Exercise instructions: Transcribe only the lines of the listing below from the one holding "## 🤖 **For AI Agents: Start Here**" through the one holding "logs correlated |", inclusive, without any change.
---- Task data
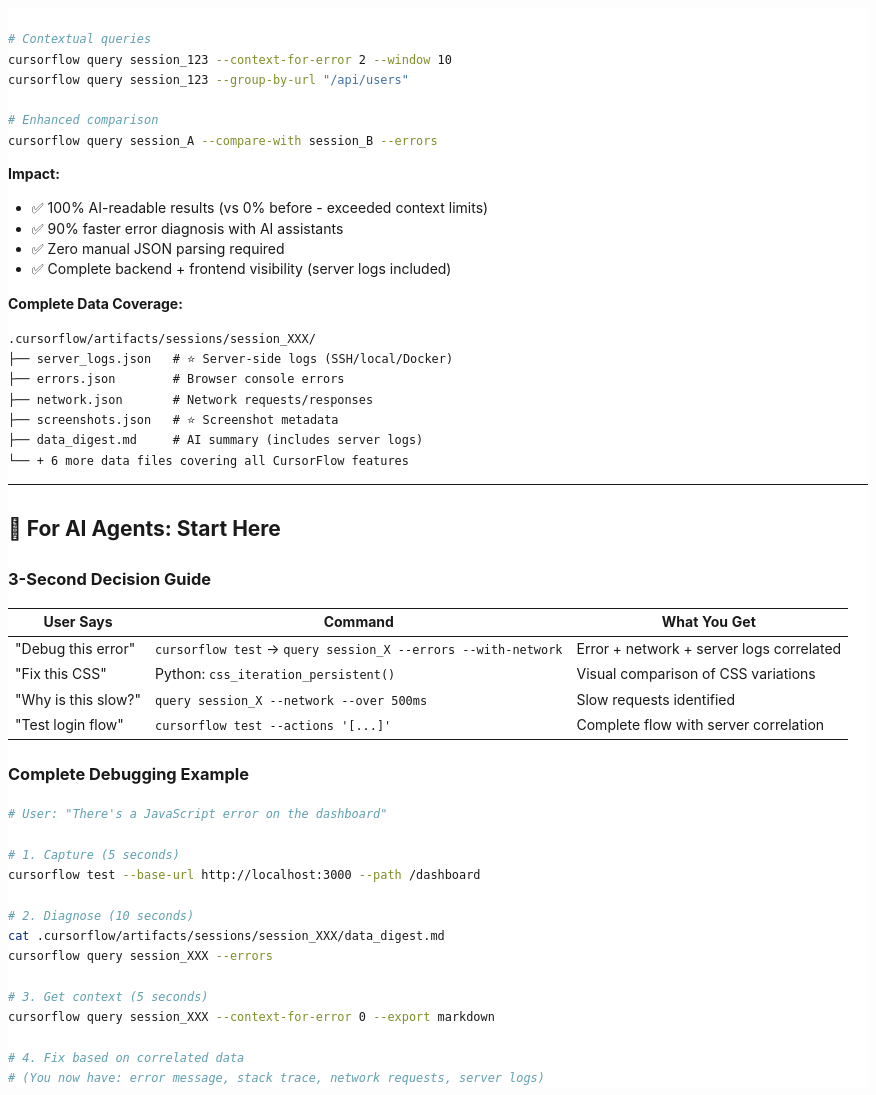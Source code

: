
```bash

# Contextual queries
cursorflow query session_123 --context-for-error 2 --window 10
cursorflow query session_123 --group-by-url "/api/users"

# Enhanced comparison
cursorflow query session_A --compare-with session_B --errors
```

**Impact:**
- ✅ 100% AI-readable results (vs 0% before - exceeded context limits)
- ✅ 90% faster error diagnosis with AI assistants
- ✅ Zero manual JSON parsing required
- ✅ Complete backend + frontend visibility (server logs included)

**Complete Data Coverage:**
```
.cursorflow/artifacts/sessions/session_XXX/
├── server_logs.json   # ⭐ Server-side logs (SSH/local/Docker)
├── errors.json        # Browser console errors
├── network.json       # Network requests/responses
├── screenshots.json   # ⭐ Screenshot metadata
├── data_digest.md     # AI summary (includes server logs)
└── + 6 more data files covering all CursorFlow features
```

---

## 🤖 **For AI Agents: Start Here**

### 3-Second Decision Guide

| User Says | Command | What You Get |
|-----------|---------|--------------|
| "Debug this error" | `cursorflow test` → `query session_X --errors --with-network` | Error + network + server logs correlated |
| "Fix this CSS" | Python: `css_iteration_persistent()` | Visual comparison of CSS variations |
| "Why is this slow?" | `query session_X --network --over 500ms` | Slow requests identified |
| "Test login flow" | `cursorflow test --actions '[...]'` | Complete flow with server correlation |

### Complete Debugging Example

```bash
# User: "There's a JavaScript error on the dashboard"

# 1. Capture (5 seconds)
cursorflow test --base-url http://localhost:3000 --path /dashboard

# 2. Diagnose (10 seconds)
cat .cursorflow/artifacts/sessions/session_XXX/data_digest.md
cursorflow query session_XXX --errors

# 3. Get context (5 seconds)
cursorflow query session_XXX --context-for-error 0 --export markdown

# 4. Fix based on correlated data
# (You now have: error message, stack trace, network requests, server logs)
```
--------
---- Task data
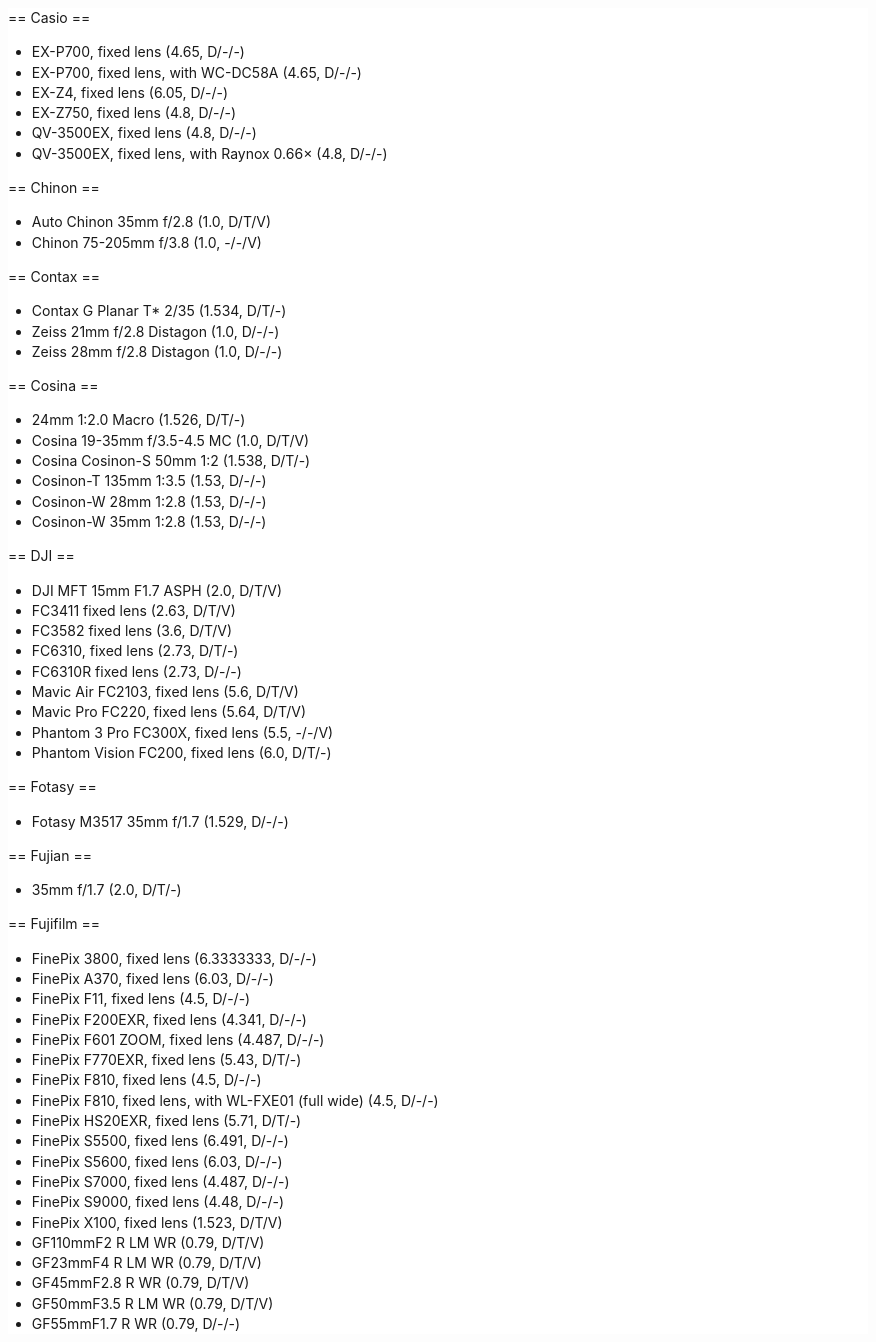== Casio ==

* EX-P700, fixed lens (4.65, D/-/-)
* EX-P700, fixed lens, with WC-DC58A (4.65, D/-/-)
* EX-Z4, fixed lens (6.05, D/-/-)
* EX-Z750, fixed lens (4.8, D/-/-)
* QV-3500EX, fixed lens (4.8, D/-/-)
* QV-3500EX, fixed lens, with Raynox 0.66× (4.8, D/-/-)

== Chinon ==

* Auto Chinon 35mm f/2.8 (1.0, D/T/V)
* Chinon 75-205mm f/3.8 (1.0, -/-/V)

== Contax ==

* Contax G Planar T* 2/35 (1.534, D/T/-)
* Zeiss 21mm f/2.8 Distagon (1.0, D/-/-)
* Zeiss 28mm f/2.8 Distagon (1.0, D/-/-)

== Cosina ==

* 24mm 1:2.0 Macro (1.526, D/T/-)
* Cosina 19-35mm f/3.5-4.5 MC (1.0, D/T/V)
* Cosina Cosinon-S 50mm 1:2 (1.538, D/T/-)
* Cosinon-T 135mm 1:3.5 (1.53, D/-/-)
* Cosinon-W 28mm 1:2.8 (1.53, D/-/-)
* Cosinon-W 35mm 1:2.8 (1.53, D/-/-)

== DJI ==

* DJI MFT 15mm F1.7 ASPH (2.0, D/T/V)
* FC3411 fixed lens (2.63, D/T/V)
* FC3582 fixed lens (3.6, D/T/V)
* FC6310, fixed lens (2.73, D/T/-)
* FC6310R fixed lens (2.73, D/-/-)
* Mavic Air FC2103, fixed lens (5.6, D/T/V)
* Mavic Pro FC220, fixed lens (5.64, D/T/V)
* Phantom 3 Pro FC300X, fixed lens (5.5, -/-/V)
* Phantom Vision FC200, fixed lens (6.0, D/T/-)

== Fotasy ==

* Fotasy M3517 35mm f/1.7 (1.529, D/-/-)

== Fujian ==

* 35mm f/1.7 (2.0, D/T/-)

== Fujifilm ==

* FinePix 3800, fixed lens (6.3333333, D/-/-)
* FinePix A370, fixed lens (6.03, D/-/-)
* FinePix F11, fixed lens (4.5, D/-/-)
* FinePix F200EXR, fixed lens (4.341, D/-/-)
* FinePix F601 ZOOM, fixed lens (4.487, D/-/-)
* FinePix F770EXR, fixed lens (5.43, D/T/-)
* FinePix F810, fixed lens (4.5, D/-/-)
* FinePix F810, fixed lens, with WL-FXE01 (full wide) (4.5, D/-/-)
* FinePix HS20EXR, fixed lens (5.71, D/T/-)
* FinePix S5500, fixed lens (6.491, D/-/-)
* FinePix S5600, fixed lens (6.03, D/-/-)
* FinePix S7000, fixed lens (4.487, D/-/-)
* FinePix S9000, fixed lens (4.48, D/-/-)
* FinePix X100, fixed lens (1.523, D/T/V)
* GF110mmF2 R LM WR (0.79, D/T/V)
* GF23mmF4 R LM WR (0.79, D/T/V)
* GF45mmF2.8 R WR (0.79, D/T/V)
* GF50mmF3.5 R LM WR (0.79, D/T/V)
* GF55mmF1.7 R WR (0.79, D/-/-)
--------
---- Task data
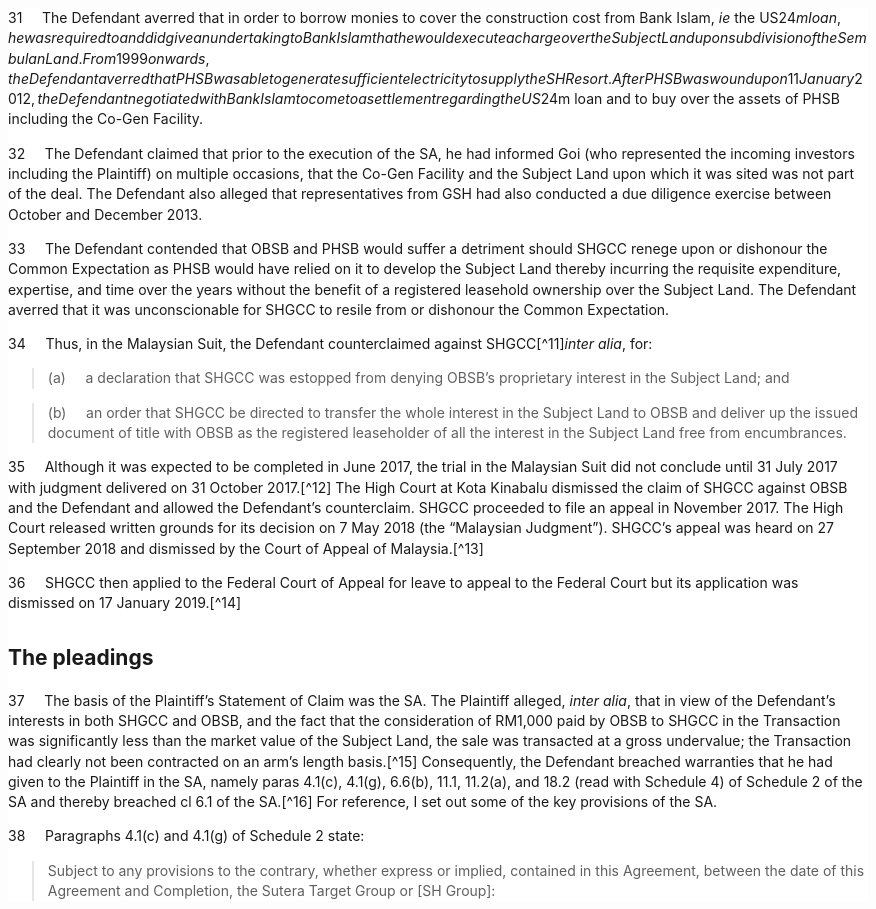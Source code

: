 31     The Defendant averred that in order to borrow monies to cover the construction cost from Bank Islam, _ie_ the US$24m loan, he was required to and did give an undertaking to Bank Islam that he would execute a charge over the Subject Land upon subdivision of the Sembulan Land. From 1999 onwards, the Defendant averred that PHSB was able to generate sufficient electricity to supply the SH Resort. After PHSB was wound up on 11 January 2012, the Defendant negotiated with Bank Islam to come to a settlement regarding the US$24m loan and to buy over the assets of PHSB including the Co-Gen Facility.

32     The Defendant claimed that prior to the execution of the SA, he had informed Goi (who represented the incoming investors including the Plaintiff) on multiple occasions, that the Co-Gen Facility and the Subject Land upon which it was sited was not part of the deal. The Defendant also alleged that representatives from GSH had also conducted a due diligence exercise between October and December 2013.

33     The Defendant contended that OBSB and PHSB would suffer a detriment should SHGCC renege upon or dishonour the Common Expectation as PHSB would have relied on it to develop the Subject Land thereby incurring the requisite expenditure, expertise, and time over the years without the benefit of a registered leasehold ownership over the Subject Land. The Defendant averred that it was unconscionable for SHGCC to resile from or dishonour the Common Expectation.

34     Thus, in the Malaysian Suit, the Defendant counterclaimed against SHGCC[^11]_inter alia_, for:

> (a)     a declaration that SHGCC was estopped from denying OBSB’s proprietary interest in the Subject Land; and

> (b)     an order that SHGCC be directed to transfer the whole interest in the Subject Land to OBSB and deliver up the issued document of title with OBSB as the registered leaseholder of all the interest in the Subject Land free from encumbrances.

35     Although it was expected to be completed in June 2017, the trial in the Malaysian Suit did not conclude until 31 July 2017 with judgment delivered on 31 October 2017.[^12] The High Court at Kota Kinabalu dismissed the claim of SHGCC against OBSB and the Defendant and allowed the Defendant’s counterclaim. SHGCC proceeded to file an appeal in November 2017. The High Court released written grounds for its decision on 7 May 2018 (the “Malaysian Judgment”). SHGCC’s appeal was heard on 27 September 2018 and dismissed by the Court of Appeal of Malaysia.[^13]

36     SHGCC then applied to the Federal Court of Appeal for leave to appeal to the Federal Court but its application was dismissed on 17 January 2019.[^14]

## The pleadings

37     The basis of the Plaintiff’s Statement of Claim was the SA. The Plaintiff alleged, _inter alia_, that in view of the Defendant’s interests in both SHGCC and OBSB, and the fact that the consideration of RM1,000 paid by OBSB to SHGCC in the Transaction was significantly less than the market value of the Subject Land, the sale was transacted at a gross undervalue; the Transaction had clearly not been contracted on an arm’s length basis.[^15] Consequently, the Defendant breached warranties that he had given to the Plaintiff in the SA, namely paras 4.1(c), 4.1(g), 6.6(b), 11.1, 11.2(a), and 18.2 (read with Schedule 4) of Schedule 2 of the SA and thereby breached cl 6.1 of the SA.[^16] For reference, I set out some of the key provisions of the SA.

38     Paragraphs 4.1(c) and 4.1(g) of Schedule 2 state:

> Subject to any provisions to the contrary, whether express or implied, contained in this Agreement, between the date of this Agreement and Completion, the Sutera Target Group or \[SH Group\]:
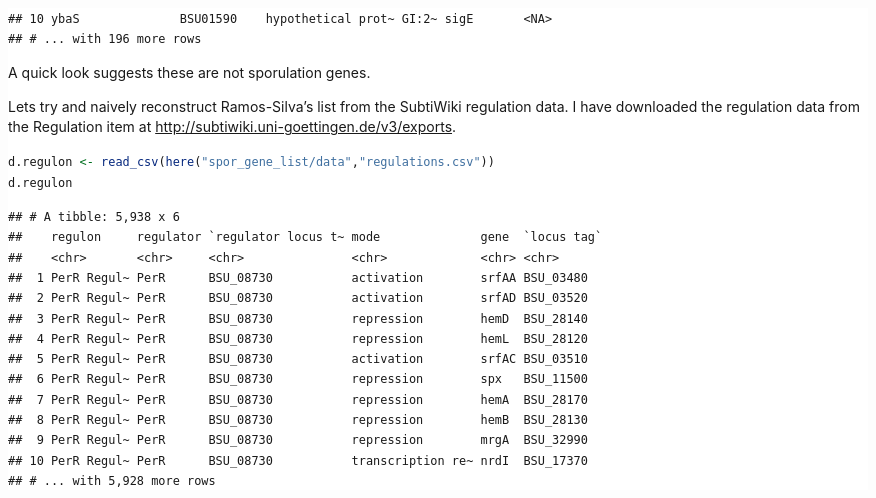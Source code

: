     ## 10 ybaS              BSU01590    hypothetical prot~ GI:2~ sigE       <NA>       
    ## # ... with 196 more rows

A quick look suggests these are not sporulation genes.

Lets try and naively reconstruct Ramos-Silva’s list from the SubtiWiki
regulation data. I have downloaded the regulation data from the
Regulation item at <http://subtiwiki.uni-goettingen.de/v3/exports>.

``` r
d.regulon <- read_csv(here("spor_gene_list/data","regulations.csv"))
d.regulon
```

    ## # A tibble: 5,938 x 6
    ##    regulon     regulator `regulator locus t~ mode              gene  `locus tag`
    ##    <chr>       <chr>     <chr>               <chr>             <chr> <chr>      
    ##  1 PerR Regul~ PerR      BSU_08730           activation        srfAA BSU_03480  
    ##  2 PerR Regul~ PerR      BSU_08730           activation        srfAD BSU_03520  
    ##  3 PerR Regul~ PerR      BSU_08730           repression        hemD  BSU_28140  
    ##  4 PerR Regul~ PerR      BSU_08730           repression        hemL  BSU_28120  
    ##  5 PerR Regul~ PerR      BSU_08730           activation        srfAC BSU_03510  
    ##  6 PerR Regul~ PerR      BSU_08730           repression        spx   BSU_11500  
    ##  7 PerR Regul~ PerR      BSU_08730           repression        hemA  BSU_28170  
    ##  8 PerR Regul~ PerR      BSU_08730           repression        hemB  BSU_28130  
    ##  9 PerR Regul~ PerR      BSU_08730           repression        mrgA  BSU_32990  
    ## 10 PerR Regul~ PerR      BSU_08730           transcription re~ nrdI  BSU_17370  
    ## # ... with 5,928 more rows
--------
Exercise result:
## 🤖 **For AI Agents: Start Here**

### 3-Second Decision Guide

| User Says | Command | What You Get |
|-----------|---------|--------------|
| "Debug this error" | `cursorflow test` → `query session_X --errors --with-network` | Error + network + server logs correlated |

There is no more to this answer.